[ASSIGNED TASK] Set down each record below precisely, skipping the pictures.

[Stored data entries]
====

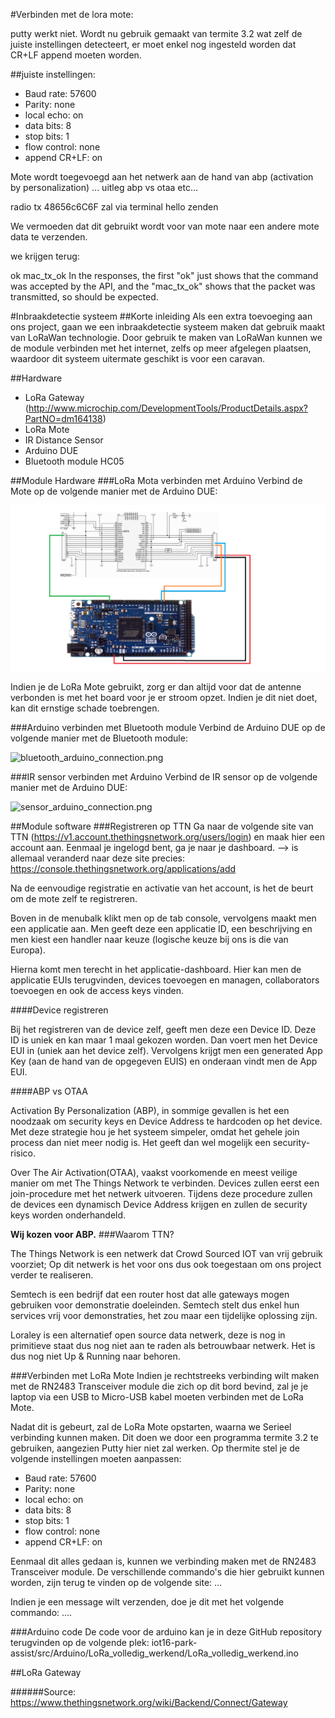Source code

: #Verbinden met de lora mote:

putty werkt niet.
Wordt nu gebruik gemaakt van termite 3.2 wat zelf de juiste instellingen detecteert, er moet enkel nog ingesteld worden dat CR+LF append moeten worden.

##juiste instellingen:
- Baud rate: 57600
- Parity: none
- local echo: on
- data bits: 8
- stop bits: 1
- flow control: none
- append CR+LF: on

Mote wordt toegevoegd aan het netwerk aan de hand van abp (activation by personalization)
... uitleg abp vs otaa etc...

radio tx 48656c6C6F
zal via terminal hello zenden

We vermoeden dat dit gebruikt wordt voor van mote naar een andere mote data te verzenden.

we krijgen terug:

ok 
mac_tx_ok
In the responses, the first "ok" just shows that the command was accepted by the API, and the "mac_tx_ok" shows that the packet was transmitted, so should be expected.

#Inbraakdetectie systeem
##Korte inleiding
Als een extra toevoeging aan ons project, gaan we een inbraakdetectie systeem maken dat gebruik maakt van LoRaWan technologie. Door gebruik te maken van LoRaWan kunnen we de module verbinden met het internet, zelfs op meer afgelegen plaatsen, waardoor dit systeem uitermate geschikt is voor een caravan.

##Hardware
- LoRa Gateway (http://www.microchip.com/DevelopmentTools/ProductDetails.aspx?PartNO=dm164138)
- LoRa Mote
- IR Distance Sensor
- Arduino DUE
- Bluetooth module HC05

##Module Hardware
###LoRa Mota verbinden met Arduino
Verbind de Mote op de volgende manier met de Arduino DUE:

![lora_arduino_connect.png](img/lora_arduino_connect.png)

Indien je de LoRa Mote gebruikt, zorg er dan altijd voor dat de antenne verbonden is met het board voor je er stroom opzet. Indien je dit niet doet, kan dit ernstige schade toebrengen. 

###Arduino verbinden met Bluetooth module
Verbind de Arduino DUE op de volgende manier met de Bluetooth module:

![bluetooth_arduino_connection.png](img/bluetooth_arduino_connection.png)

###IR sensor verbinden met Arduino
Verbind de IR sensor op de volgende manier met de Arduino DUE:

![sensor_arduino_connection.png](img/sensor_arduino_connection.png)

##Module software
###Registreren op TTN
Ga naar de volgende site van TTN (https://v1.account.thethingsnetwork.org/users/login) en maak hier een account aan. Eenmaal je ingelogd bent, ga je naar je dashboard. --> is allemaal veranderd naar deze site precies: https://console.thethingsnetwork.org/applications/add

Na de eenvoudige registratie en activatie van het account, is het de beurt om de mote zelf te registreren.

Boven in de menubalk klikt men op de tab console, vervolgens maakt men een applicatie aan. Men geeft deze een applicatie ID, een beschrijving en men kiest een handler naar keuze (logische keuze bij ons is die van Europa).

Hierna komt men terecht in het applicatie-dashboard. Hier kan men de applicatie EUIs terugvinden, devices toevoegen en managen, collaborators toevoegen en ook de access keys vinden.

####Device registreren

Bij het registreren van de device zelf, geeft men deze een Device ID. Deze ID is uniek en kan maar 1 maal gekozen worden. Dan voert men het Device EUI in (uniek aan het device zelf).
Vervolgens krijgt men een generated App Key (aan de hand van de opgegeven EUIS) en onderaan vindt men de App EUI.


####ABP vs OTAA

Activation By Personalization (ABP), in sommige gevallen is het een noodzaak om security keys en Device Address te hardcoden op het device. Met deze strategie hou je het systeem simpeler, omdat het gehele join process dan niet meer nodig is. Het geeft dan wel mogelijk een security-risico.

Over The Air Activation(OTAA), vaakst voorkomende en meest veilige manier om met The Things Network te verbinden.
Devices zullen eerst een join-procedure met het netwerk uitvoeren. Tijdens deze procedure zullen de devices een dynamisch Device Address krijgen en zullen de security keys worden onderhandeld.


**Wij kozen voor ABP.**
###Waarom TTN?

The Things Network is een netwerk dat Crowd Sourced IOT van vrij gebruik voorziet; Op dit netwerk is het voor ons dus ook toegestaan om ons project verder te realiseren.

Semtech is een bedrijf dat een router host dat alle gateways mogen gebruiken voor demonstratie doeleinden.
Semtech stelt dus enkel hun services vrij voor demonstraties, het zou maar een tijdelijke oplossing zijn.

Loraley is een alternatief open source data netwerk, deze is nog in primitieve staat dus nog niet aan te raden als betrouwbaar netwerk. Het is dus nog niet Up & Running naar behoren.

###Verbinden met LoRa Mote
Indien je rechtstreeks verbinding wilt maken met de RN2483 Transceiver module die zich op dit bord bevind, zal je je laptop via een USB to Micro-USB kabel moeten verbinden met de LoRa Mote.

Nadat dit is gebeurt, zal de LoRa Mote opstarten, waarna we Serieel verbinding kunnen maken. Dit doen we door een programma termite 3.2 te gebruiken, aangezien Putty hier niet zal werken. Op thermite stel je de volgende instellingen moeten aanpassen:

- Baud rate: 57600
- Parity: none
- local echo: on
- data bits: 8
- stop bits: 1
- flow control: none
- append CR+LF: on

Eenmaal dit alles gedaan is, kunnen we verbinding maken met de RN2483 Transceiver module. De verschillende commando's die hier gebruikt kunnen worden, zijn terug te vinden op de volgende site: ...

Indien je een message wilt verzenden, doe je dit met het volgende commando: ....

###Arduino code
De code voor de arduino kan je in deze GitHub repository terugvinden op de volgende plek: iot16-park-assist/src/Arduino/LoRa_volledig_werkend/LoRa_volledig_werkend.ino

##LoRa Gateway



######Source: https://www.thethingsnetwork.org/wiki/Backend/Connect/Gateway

====

[FINISHED TASK]
Source code

: #Verbinden met de lora mote:

putty werkt niet.
Wordt nu gebruik gemaakt van termite 3.2 wat zelf de juiste instellingen detecteert, er moet enkel nog ingesteld worden dat CR+LF append moeten worden.

##juiste instellingen:
- Baud rate: 57600
- Parity: none
- local echo: on
- data bits: 8
- stop bits: 1
- flow control: none
- append CR+LF: on

Mote wordt toegevoegd aan het netwerk aan de hand van abp (activation by personalization)
... uitleg abp vs otaa etc...

radio tx 48656c6C6F
zal via terminal hello zenden

We vermoeden dat dit gebruikt wordt voor van mote naar een andere mote data te verzenden.

we krijgen terug:

ok 
mac_tx_ok
In the responses, the first "ok" just shows that the command was accepted by the API, and the "mac_tx_ok" shows that the packet was transmitted, so should be expected.

#Inbraakdetectie systeem
##Korte inleiding
Als een extra toevoeging aan ons project, gaan we een inbraakdetectie systeem maken dat gebruik maakt van LoRaWan technologie. Door gebruik te maken van LoRaWan kunnen we de module verbinden met het internet, zelfs op meer afgelegen plaatsen, waardoor dit systeem uitermate geschikt is voor een caravan.

##Hardware
- LoRa Gateway (http://www.microchip.com/DevelopmentTools/ProductDetails.aspx?PartNO=dm164138)
- LoRa Mote
- IR Distance Sensor
- Arduino DUE
- Bluetooth module HC05

##Module Hardware
###LoRa Mota verbinden met Arduino
Verbind de Mote op de volgende manier met de Arduino DUE:

![lora_arduino_connect.png](img/lora_arduino_connect.png)

Indien je de LoRa Mote gebruikt, zorg er dan altijd voor dat de antenne verbonden is met het board voor je er stroom opzet. Indien je dit niet doet, kan dit ernstige schade toebrengen. 

###Arduino verbinden met Bluetooth module
Verbind de Arduino DUE op de volgende manier met de Bluetooth module:

![bluetooth_arduino_connection.png](img/bluetooth_arduino_connection.png)

###IR sensor verbinden met Arduino
Verbind de IR sensor op de volgende manier met de Arduino DUE:

![sensor_arduino_connection.png](img/sensor_arduino_connection.png)

##Module software
###Registreren op TTN
Ga naar de volgende site van TTN (https://v1.account.thethingsnetwork.org/users/login) en maak hier een account aan. Eenmaal je ingelogd bent, ga je naar je dashboard. --> is allemaal veranderd naar deze site precies: https://console.thethingsnetwork.org/applications/add

Na de eenvoudige registratie en activatie van het account, is het de beurt om de mote zelf te registreren.

Boven in de menubalk klikt men op de tab console, vervolgens maakt men een applicatie aan. Men geeft deze een applicatie ID, een beschrijving en men kiest een handler naar keuze (logische keuze bij ons is die van Europa).

Hierna komt men terecht in het applicatie-dashboard. Hier kan men de applicatie EUIs terugvinden, devices toevoegen en managen, collaborators toevoegen en ook de access keys vinden.

####Device registreren

Bij het registreren van de device zelf, geeft men deze een Device ID. Deze ID is uniek en kan maar 1 maal gekozen worden. Dan voert men het Device EUI in (uniek aan het device zelf).
Vervolgens krijgt men een generated App Key (aan de hand van de opgegeven EUIS) en onderaan vindt men de App EUI.


####ABP vs OTAA

Activation By Personalization (ABP), in sommige gevallen is het een noodzaak om security keys en Device Address te hardcoden op het device. Met deze strategie hou je het systeem simpeler, omdat het gehele join process dan niet meer nodig is. Het geeft dan wel mogelijk een security-risico.

Over The Air Activation(OTAA), vaakst voorkomende en meest veilige manier om met The Things Network te verbinden.
Devices zullen eerst een join-procedure met het netwerk uitvoeren. Tijdens deze procedure zullen de devices een dynamisch Device Address krijgen en zullen de security keys worden onderhandeld.


**Wij kozen voor ABP.**
###Waarom TTN?

The Things Network is een netwerk dat Crowd Sourced IOT van vrij gebruik voorziet; Op dit netwerk is het voor ons dus ook toegestaan om ons project verder te realiseren.

Semtech is een bedrijf dat een router host dat alle gateways mogen gebruiken voor demonstratie doeleinden.
Semtech stelt dus enkel hun services vrij voor demonstraties, het zou maar een tijdelijke oplossing zijn.

Loraley is een alternatief open source data netwerk, deze is nog in primitieve staat dus nog niet aan te raden als betrouwbaar netwerk. Het is dus nog niet Up & Running naar behoren.

###Verbinden met LoRa Mote
Indien je rechtstreeks verbinding wilt maken met de RN2483 Transceiver module die zich op dit bord bevind, zal je je laptop via een USB to Micro-USB kabel moeten verbinden met de LoRa Mote.

Nadat dit is gebeurt, zal de LoRa Mote opstarten, waarna we Serieel verbinding kunnen maken. Dit doen we door een programma termite 3.2 te gebruiken, aangezien Putty hier niet zal werken. Op thermite stel je de volgende instellingen moeten aanpassen:

- Baud rate: 57600
- Parity: none
- local echo: on
- data bits: 8
- stop bits: 1
- flow control: none
- append CR+LF: on

Eenmaal dit alles gedaan is, kunnen we verbinding maken met de RN2483 Transceiver module. De verschillende commando's die hier gebruikt kunnen worden, zijn terug te vinden op de volgende site: ...

Indien je een message wilt verzenden, doe je dit met het volgende commando: ....

###Arduino code
De code voor de arduino kan je in deze GitHub repository terugvinden op de volgende plek: iot16-park-assist/src/Arduino/LoRa_volledig_werkend/LoRa_volledig_werkend.ino

##LoRa Gateway



######Source: https://www.thethingsnetwork.org/wiki/Backend/Connect/Gateway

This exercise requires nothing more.